Source texts of formatted documents
○ ○ ○ ○ ○ ○ ○

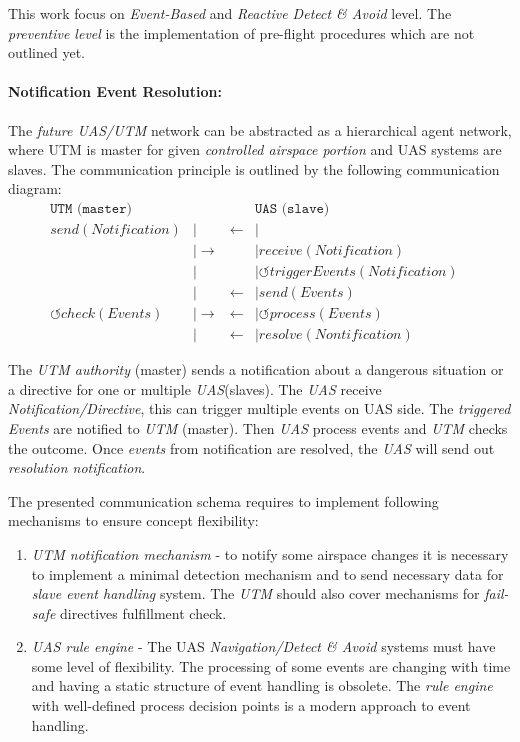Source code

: This work focus on \emph{Event-Based} and \emph{Reactive Detect \& Avoid} level. The \emph{preventive level} is the implementation of pre-flight procedures which are not outlined yet.

\paragraph{Notification Event Resolution:} The \emph{future UAS/UTM} network can be abstracted as a hierarchical agent network, where UTM is master for given \emph{controlled airspace portion} and UAS systems are slaves. The communication principle is outlined by the following communication diagram:
\begin{equation*}
    \begin{aligned}
         \texttt{UTM (master)} & & &  \texttt{UAS (slave)}& \\
         send(Notification) & | &\longleftarrow& | &\\
         &| \longrightarrow  & & | receive(Notification)&\\
         &|& & |\circlearrowleft triggerEvents(Notification)&\\
         &|& \longleftarrow & |send(Events)&\\
         \circlearrowleft check(Events)&|\longrightarrow  & \longleftarrow &| \circlearrowleft  process(Events)&\\
         &|&\longleftarrow&|resolve(Nontification)&
    \end{aligned}
\end{equation*}

\noindent The \emph{UTM authority} (master) sends a notification about a dangerous situation or a directive for one or multiple \emph{UAS}(slaves). The \emph{UAS} receive \emph{Notification/Directive}, this can trigger multiple events on UAS side. The \emph{triggered Events} are notified to \emph{UTM} (master). Then \emph{UAS} process events and \emph{UTM} checks the outcome. Once \emph{events} from notification are resolved, the \emph{UAS} will send out \emph{resolution notification}. 

The presented communication schema requires to implement following mechanisms to ensure concept flexibility:
\begin{enumerate}
    \item \emph{UTM notification mechanism} - to notify some airspace changes it is necessary to implement a minimal detection mechanism and to send necessary data for \emph{slave event handling} system. The \emph{UTM} should also cover mechanisms for \emph{fail-safe} directives fulfillment check.
    
    \item \emph{UAS rule engine} - The UAS \emph{Navigation/Detect \& Avoid} systems must have some level of flexibility. The processing of some events are changing with time and having a static structure of event handling is obsolete. The \emph{rule engine} with well-defined process decision points is a modern approach to event handling.
\end{enumerate}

○ ○ ○ ○ ○ ○ ○

## TASK REQUIREMENTS
Although the records contain pictures, the copy should hold only their text, reproduced exactly.

## ANSWER FOR THE TASK
Source code

: This work focus on \emph{Event-Based} and \emph{Reactive Detect \& Avoid} level. The \emph{preventive level} is the implementation of pre-flight procedures which are not outlined yet.

\paragraph{Notification Event Resolution:} The \emph{future UAS/UTM} network can be abstracted as a hierarchical agent network, where UTM is master for given \emph{controlled airspace portion} and UAS systems are slaves. The communication principle is outlined by the following communication diagram:
\begin{equation*}
    \begin{aligned}
         \texttt{UTM (master)} & & &  \texttt{UAS (slave)}& \\
         send(Notification) & | &\longleftarrow& | &\\
         &| \longrightarrow  & & | receive(Notification)&\\
         &|& & |\circlearrowleft triggerEvents(Notification)&\\
         &|& \longleftarrow & |send(Events)&\\
         \circlearrowleft check(Events)&|\longrightarrow  & \longleftarrow &| \circlearrowleft  process(Events)&\\
         &|&\longleftarrow&|resolve(Nontification)&
    \end{aligned}
\end{equation*}

\noindent The \emph{UTM authority} (master) sends a notification about a dangerous situation or a directive for one or multiple \emph{UAS}(slaves). The \emph{UAS} receive \emph{Notification/Directive}, this can trigger multiple events on UAS side. The \emph{triggered Events} are notified to \emph{UTM} (master). Then \emph{UAS} process events and \emph{UTM} checks the outcome. Once \emph{events} from notification are resolved, the \emph{UAS} will send out \emph{resolution notification}. 

The presented communication schema requires to implement following mechanisms to ensure concept flexibility:
\begin{enumerate}
    \item \emph{UTM notification mechanism} - to notify some airspace changes it is necessary to implement a minimal detection mechanism and to send necessary data for \emph{slave event handling} system. The \emph{UTM} should also cover mechanisms for \emph{fail-safe} directives fulfillment check.
    
    \item \emph{UAS rule engine} - The UAS \emph{Navigation/Detect \& Avoid} systems must have some level of flexibility. The processing of some events are changing with time and having a static structure of event handling is obsolete. The \emph{rule engine} with well-defined process decision points is a modern approach to event handling.
\end{enumerate}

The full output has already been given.